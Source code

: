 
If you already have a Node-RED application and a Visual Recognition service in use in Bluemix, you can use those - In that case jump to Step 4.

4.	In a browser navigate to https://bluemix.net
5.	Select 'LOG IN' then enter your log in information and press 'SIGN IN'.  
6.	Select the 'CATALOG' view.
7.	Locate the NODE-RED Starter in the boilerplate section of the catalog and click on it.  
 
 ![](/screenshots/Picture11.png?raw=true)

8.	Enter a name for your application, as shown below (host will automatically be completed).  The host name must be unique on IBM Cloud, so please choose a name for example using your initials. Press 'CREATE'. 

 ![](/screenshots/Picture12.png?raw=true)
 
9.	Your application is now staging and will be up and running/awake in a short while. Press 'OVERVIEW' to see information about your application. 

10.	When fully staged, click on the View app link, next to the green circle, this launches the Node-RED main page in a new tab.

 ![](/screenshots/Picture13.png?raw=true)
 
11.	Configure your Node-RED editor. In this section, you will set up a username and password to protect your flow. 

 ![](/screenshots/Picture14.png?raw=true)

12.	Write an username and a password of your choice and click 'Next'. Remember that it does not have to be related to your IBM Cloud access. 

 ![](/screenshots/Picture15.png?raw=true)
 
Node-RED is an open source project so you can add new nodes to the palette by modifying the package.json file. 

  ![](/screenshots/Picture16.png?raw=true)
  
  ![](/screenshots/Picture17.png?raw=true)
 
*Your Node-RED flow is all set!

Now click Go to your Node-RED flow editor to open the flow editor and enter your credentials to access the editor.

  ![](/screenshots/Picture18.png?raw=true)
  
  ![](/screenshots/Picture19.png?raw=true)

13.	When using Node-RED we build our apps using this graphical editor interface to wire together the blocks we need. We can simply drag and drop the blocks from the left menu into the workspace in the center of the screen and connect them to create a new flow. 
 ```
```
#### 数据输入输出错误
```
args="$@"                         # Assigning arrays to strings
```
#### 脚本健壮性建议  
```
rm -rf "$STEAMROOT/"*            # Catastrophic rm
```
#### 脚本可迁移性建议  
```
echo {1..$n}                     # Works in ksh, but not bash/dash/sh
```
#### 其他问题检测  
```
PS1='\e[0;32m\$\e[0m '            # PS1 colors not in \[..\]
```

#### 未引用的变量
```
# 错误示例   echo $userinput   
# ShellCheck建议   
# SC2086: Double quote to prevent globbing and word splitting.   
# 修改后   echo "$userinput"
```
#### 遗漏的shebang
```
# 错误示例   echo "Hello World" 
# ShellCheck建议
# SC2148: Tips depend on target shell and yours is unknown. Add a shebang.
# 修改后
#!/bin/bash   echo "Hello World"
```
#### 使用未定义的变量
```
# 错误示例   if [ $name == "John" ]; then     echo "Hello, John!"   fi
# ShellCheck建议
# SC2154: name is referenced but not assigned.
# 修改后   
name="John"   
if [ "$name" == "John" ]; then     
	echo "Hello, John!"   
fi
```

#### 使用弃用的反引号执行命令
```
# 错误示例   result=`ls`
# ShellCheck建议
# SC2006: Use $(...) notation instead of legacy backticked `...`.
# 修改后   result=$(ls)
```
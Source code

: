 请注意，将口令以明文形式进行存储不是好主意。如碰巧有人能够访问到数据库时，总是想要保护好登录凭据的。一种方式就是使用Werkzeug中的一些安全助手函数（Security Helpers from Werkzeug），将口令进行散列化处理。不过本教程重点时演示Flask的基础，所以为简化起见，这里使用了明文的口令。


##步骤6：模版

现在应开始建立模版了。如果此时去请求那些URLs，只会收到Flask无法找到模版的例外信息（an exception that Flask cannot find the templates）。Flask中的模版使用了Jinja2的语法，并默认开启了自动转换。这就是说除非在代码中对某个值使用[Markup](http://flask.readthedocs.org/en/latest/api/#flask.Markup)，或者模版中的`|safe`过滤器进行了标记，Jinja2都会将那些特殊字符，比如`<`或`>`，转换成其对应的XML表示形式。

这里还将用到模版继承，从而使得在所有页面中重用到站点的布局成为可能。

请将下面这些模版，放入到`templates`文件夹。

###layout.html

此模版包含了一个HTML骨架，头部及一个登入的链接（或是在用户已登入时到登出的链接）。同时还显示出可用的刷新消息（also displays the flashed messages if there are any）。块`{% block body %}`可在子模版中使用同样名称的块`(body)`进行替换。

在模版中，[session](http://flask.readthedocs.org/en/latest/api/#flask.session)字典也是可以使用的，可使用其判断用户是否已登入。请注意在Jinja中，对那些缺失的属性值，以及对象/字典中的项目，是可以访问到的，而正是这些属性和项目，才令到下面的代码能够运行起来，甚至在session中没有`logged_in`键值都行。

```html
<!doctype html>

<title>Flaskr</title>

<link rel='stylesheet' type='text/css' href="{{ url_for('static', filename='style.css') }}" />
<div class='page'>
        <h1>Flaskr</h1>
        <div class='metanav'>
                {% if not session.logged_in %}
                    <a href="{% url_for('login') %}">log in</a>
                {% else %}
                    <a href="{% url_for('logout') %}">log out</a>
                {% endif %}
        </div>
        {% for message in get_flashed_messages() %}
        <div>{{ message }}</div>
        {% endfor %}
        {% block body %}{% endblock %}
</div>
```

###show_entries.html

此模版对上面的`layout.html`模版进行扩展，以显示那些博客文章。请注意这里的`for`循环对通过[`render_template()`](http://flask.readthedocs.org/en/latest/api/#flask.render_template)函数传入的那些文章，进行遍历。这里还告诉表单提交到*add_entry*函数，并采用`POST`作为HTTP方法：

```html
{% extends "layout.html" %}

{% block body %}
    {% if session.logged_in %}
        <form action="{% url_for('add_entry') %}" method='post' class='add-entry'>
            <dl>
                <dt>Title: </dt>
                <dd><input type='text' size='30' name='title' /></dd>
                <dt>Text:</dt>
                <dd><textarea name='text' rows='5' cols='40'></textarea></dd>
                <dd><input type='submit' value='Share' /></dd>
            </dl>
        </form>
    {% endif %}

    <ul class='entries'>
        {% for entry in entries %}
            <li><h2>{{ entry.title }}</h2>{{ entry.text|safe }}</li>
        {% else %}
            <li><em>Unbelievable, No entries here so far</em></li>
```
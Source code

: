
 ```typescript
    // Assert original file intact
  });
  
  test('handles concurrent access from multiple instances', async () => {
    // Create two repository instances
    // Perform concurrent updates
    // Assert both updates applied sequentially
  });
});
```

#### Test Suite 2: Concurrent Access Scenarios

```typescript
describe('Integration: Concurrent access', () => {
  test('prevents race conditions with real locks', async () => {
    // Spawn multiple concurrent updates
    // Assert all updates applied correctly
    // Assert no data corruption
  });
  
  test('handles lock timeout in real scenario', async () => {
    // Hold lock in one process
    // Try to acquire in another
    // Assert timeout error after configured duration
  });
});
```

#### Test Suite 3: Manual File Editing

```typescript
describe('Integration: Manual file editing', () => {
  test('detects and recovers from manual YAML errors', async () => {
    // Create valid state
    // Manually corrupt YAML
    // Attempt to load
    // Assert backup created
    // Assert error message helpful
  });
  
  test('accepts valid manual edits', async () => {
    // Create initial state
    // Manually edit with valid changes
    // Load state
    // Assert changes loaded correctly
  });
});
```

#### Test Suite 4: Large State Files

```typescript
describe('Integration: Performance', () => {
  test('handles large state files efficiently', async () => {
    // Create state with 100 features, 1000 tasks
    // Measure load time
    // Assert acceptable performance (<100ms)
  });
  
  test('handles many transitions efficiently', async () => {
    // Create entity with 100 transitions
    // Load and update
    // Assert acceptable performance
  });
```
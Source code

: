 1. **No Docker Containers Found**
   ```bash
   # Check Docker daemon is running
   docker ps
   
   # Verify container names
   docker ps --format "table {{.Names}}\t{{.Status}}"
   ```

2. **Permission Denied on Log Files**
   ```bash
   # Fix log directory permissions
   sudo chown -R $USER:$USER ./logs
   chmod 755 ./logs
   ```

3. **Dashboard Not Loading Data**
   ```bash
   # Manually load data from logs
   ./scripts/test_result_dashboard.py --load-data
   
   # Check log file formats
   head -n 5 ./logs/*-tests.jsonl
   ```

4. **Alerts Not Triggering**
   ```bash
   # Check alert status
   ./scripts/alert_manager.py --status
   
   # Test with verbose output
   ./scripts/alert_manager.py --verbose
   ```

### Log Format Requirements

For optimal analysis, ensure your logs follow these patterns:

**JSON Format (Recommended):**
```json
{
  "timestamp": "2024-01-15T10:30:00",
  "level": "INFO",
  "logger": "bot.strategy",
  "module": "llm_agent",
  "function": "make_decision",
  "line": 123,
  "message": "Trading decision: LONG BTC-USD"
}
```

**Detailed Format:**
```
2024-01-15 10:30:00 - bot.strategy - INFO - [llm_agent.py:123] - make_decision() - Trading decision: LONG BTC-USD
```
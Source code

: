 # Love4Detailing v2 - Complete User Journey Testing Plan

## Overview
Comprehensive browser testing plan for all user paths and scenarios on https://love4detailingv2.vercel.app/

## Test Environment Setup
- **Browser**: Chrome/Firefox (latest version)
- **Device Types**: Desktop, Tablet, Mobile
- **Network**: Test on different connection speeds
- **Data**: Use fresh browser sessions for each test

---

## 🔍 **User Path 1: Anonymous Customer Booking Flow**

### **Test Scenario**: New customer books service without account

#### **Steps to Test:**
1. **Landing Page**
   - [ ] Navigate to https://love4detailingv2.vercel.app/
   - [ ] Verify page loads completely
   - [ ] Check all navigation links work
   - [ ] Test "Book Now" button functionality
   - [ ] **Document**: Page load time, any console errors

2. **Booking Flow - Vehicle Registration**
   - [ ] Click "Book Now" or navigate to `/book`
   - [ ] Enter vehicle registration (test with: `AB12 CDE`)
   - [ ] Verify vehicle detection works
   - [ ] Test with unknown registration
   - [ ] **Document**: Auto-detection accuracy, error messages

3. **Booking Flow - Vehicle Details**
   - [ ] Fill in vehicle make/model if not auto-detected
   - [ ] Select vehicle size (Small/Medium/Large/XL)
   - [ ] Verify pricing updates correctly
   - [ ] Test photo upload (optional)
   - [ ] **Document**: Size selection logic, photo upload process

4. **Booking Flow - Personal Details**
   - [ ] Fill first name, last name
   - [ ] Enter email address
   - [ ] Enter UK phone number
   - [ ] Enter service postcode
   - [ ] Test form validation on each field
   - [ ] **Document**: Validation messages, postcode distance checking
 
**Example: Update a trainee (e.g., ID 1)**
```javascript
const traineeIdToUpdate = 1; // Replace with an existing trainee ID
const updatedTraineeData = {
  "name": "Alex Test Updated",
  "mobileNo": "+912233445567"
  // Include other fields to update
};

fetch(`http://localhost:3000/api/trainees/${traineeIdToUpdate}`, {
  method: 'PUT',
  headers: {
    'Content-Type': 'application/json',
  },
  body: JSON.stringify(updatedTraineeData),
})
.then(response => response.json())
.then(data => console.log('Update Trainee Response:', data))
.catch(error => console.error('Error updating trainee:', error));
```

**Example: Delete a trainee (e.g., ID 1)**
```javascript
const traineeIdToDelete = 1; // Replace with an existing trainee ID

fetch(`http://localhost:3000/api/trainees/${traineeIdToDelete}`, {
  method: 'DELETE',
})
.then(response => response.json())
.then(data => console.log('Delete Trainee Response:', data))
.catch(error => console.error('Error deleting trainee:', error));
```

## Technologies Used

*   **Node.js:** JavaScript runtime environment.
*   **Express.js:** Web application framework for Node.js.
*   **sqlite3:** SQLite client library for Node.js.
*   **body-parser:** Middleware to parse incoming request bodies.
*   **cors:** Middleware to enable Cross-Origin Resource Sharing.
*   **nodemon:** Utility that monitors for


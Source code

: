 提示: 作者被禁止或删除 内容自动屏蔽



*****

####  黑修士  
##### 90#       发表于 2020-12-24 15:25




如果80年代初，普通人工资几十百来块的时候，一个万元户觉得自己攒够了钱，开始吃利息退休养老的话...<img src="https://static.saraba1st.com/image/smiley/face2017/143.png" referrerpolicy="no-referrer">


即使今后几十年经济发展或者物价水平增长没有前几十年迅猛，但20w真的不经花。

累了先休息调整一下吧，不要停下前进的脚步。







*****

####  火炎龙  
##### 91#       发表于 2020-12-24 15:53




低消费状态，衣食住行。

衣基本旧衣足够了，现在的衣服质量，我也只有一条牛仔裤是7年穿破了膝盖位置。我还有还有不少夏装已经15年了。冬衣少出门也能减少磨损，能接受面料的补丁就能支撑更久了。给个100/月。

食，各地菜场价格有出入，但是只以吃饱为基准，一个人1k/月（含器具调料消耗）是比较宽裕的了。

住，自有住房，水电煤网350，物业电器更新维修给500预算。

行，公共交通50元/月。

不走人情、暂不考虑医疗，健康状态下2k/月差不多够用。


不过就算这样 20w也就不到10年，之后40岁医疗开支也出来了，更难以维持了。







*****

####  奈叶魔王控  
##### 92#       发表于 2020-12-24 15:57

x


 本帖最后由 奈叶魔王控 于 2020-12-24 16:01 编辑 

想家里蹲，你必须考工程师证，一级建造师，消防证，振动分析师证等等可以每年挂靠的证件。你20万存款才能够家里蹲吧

⁂

» **EXERCISE GOAL**: Please transcribe only the portion of the material that starts at the line containing "不过就算这样 20w也就不到10年，之后40岁医疗开支也出来了，更难以维持了。" and runs through its last line, inclusive, exactly as given.

» **RESULT OF THE TASK**:
不过就算这样 20w也就不到10年，之后40岁医疗开支也出来了，更难以维持了。







*****

####  奈叶魔王控  
##### 92#       发表于 2020-12-24 15:57

x


 本帖最后由 奈叶魔王控 于 2020-12-24 16:01 编辑 

想家里蹲，你必须考工程师证，一级建造师，消防证，振动分析师证等等可以每年挂靠的证件。你20万存款才能够家里蹲吧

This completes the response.